MDN as a repo of structured content

dontcallmedom commented 3 years ago

There have been discussions as part of the Yari transition that the same way BCD has turned to be a very useful source of reusable data, a lot of the pieces of content that constitute an MDN page could also be re-used in other contexts. More generally, moving some of the prose content into more structured data can help with automating and systematizing how MDN pages represent content.

A lot of this structuring has been happening incrementally but it would probably be useful to get a clearer picture of what the goals and constraints would be, possibly recruit consumers of this structured data to make sure that as these incremental improvements land, we're not missing opportunities and creating issues toward that plan.

wbamberg commented 3 years ago

@ddbeck @escattone , you might be interested in this issue.

As you might imagine, I have feelings about this.
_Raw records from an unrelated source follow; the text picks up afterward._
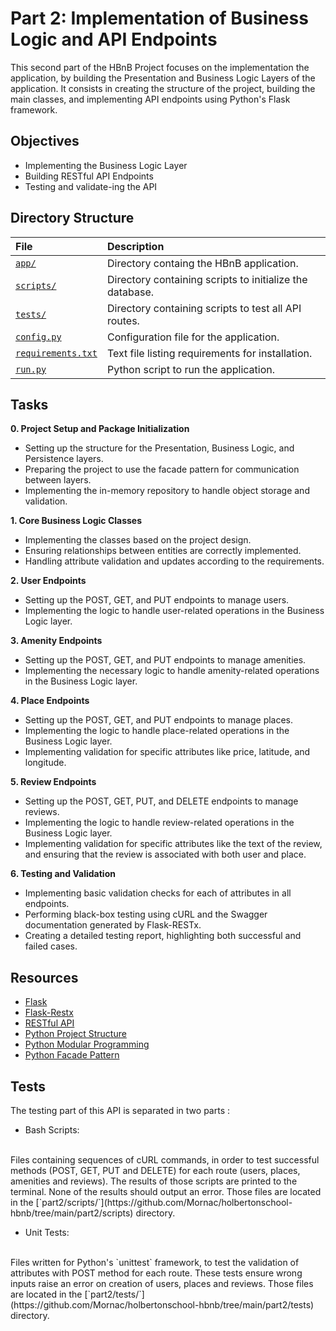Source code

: # Part 2: Implementation of Business Logic and API Endpoints

This second part of the HBnB Project focuses on the implementation the application, by building the Presentation and Business Logic Layers of the application. It consists in creating the structure of the project, building the main classes, and implementing API endpoints using Python's Flask framework.

## Objectives

* Implementing the Business Logic Layer
* Building RESTful API Endpoints
* Testing and validate-ing the API

## Directory Structure

| File | Description |
| :---- | :--------- |
| [`app/`](https://github.com/gwendalminguy/holbertonschool-hbnb/tree/main/part2/app/) | Directory containg the HBnB application. |
| [`scripts/`](https://github.com/gwendalminguy/holbertonschool-hbnb/tree/main/part2/scripts/) | Directory containing scripts to initialize the database. |
| [`tests/`](https://github.com/gwendalminguy/holbertonschool-hbnb/tree/main/part2/tests/) | Directory containing scripts to test all API routes. |
| [`config.py`](https://github.com/gwendalminguy/holbertonschool-hbnb/tree/main/part2/config.py) | Configuration file for the application. |
| [`requirements.txt`](https://github.com/gwendalminguy/holbertonschool-hbnb/tree/main/part2/requirements.txt) | Text file listing requirements for installation. |
| [`run.py`](https://github.com/gwendalminguy/holbertonschool-hbnb/tree/main/part2/run.py) | Python script to run the application. |

## Tasks

**0. Project Setup and Package Initialization**
- Setting up the structure for the Presentation, Business Logic, and Persistence layers.
- Preparing the project to use the facade pattern for communication between layers.
- Implementing the in-memory repository to handle object storage and validation.

**1. Core Business Logic Classes**
- Implementing the classes based on the project design.
- Ensuring relationships between entities are correctly implemented.
- Handling attribute validation and updates according to the requirements.

**2. User Endpoints**
- Setting up the POST, GET, and PUT endpoints to manage users.
- Implementing the logic to handle user-related operations in the Business Logic layer.

**3. Amenity Endpoints**
- Setting up the POST, GET, and PUT endpoints to manage amenities.
- Implementing the necessary logic to handle amenity-related operations in the Business Logic layer.

**4. Place Endpoints**
- Setting up the POST, GET, and PUT endpoints to manage places.
- Implementing the logic to handle place-related operations in the Business Logic layer.
- Implementing validation for specific attributes like price, latitude, and longitude.

**5. Review Endpoints**
- Setting up the POST, GET, PUT, and DELETE endpoints to manage reviews.
- Implementing the logic to handle review-related operations in the Business Logic layer.
- Implementing validation for specific attributes like the text of the review, and ensuring that the review is associated with both user and place.

**6. Testing and Validation**
- Implementing basic validation checks for each of attributes in all endpoints.
- Performing black-box testing using cURL and the Swagger documentation generated by Flask-RESTx.
- Creating a detailed testing report, highlighting both successful and failed cases.

## Resources

* [Flask](https://flask.palletsprojects.com/en/stable/)
* [Flask-Restx](https://flask-restx.readthedocs.io/en/latest/)
* [RESTful API](https://restfulapi.net/)
* [Python Project Structure](https://docs.python-guide.org/writing/structure/)
* [Python Modular Programming](https://realpython.com/python-modules-packages/)
* [Python Facade Pattern](https://refactoring.guru/design-patterns/facade/python/example)

## Tests

The testing part of this API is separated in two parts :

- Bash Scripts:
<br>
Files containing sequences of cURL commands, in order to test successful methods (POST, GET, PUT and DELETE) for each route (users, places, amenities and reviews). The results of those scripts are printed to the terminal. None of the results should output an error.  Those files are located in the [`part2/scripts/`](https://github.com/Mornac/holbertonschool-hbnb/tree/main/part2/scripts) directory.

- Unit Tests:
<br>
Files written for Python's `unittest` framework, to test the validation of attributes with POST method for each route. These tests ensure wrong inputs raise an error on creation of users, places and reviews. Those files are located in the [`part2/tests/`](https://github.com/Mornac/holbertonschool-hbnb/tree/main/part2/tests) directory.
Sorry for the disorganized nature of this but I hope it is somewhat helpful.

I think ideally, rather than plan a giant project, we could consider this as a long-term vision for MDN, and have shorter projects that deliver value on their own but also get us closer. We can use this overarching goal to see whether individual projects do get us closer, and to guide the way we execute these projects. I hope that makes sense. For example, the work on spec URLs delivers real value now, but we can also see how it gets us closer to structured content (by building more of our pages from data), and we can see how particular choices about how we've done it (like starting to use front matter) fit into an overall vision of where we want to be.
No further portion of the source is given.